When considering the design and cost of new sewer infrastructure, it is crucial to understand the difference between actual and calculated flow (or paper flow). Calculated flow refers to estimated sewage flow rates based on factors such as population density, building occupancy, and predicted water usage. Actual flow considers real-time data and usage patterns and represents the actual flow rates of wastewater through a system. Utility providers establish infrastructure sizing requirements for new development based on minimum calculated flow rates, typically set by state law and local ordinance or policy.
Continuing improvement and implementation of water conservation measures can result in actual flow rates substantially lower than the minimum calculated flow requirements. Consequently, new wastewater lines may be oversized to provide unnecessary future capacity. On the other hand, climate change and natural weather events can put an unanticipated strain on wastewater systems. Rising sea levels, extreme rainfall events, and storm surges can overwhelm existing sewer infrastructure, with an influx of excess water into the sewer system exceeding its capacity, causing backups, overflows, and system failures. Additionally, flooding can introduce contaminants, such as pollutants and bacteria, into the wastewater system, further complicating treatment processes downstream.
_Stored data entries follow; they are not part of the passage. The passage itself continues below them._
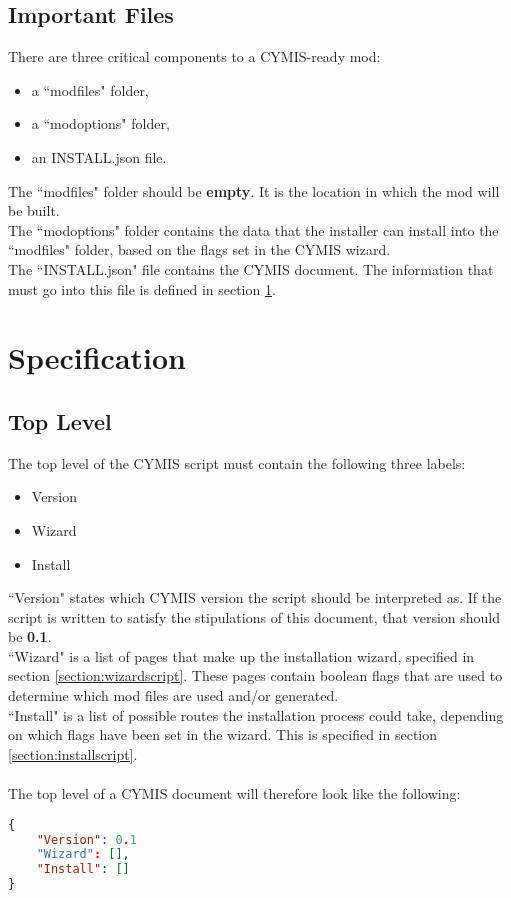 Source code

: \documentclass{article}
\newcommand{\cymisversion}{0.1}
\begin{document}
\subsection{Important Files}
There are three critical components to a CYMIS-ready mod:
\begin{itemize}
\item a ``modfiles" folder,
\item a ``modoptions" folder,
\item an INSTALL.json file.
\end{itemize}
The ``modfiles" folder should be \textbf{empty}. It is the location in which the mod will be built.\\
The ``modoptions" folder contains the data that the installer can install into the ``modfiles" folder, based on the flags set in the CYMIS wizard.\\
The ``INSTALL.json" file contains the CYMIS document. The information that must go into this file is defined in section \ref{section:specification}.
\newpage

\section{Specification}\label{section:specification}
\subsection{Top Level}
The top level of the CYMIS script must contain the following three labels:
\begin{itemize}
\item Version
\item Wizard
\item Install
\end{itemize}
``Version" states which CYMIS version the script should be interpreted as. If the script is written to satisfy the stipulations of this document, that version should be \textbf{\cymisversion}.\\
``Wizard" is a list of pages that make up the installation wizard, specified in section \ref{section:wizardscript}. These pages contain boolean flags that are used to determine which mod files are used and/or generated.\\
``Install" is a list of possible routes the installation process could take, depending on which flags have been set in the wizard. This is specified in section \ref{section:installscript}.\\\\
The top level of a CYMIS document will therefore look like the following:
\begin{lstlisting}[language=json,firstnumber=1]
{
    "Version": 0.1
    "Wizard": [],
    "Install": []
}
\end{lstlisting}
\newpage
\end{document}
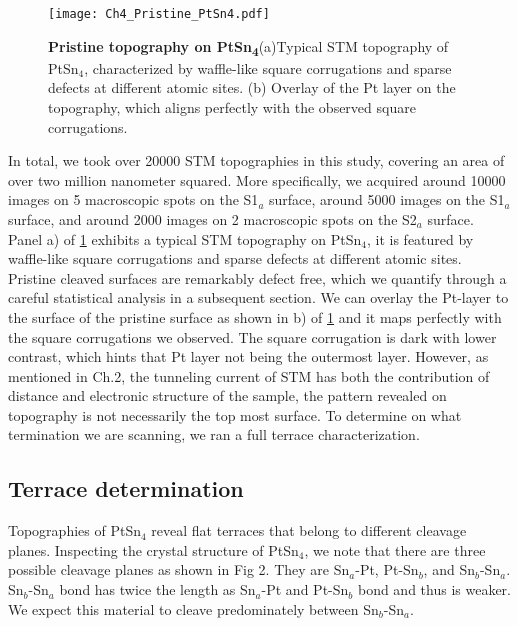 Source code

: \begin{figure}
	\centering
	\texttt{[image: Ch4\_Pristine\_PtSn4.pdf]}
	\caption[\textbf{Pristine topography on PtSn\textsubscript{4}}]{\textbf{Pristine topography on PtSn\textsubscript{4}}(a)Typical STM topography of PtSn$_4$, characterized by waffle-like square corrugations and sparse defects at different atomic sites. (b) Overlay of the Pt layer on the topography, which aligns perfectly with the observed square corrugations.}
	\label{fig:ch4_pristinetopo}
\end{figure}

\par In total, we took over 20000 STM topographies in this study, covering an area of over two million nanometer squared. More specifically, we acquired around 10000 images on 5 macroscopic spots on the S1$_a$ surface, around 5000 images on the S1$_a$ surface, and around 2000 images on 2 macroscopic spots on the S2$_a$ surface. 
Panel a) of \ref{fig:ch4_pristinetopo} exhibits a typical STM topography on PtSn$_4$, it is featured by waffle-like square corrugations and sparse defects at different atomic sites. Pristine cleaved surfaces are remarkably defect free, which we quantify through a careful statistical analysis in a subsequent section. We can overlay the Pt-layer to the surface of the pristine surface as shown in b) of \ref{fig:ch4_pristinetopo} and it maps perfectly with the square corrugations we observed. The square corrugation is dark with lower contrast, which hints that Pt layer not being the outermost layer. However, as mentioned in Ch.2, the tunneling current of STM has both the contribution of distance and electronic structure of the sample, the pattern revealed on topography is not necessarily the top most surface. To determine on what termination we are scanning, we ran a full terrace characterization.


\subsection{Terrace determination}
\par Topographies of PtSn$_4$ reveal flat terraces that belong to different cleavage planes. Inspecting the crystal structure of PtSn$_4$, we note that there are three possible cleavage planes as shown in Fig 2. They are Sn$_a$-Pt, Pt-Sn$_b$, and Sn$_b$-Sn$_a$. Sn$_b$-Sn$_a$ bond has twice the length as Sn$_a$-Pt and Pt-Sn$_b$ bond and thus is weaker. We expect this material to cleave predominately between Sn$_b$-Sn$_a$.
Changes in legislation can significantly impact the requirements for calculating sewer flow and permitting sewer line extensions. North Carolina, for example, recently passed legislation changing the minimum calculated flow rates for wastewater systems. The legislation allows wastewater treatment systems to calculate wastewater flows for new residential units at 75 gallons per day per bedroom or a lower rate approved by the NC Department of Environmental Quality. This change represents a significant reduction in the minimum calculated flow previously required by the state for new sewer infrastructure. It will impact the design, cost, and capacity of new systems across the state for utility providers and private developers.
Navigating water and sewer infrastructure planning and expansion requires a significant investment of time and resources by utility providers, local governments, and private developers to meet current and future demands. With the added impacts of climate change and a shifting regulatory landscape in communities across the country, building resilient and cost-effective infrastructure will require more collaboration among public and private stakeholders.
Innovate P3 works with local governments, utility providers, and private developers to create partnerships and equitable cost-sharing arrangements for water and sewer infrastructure planning and development in urban and rural communities.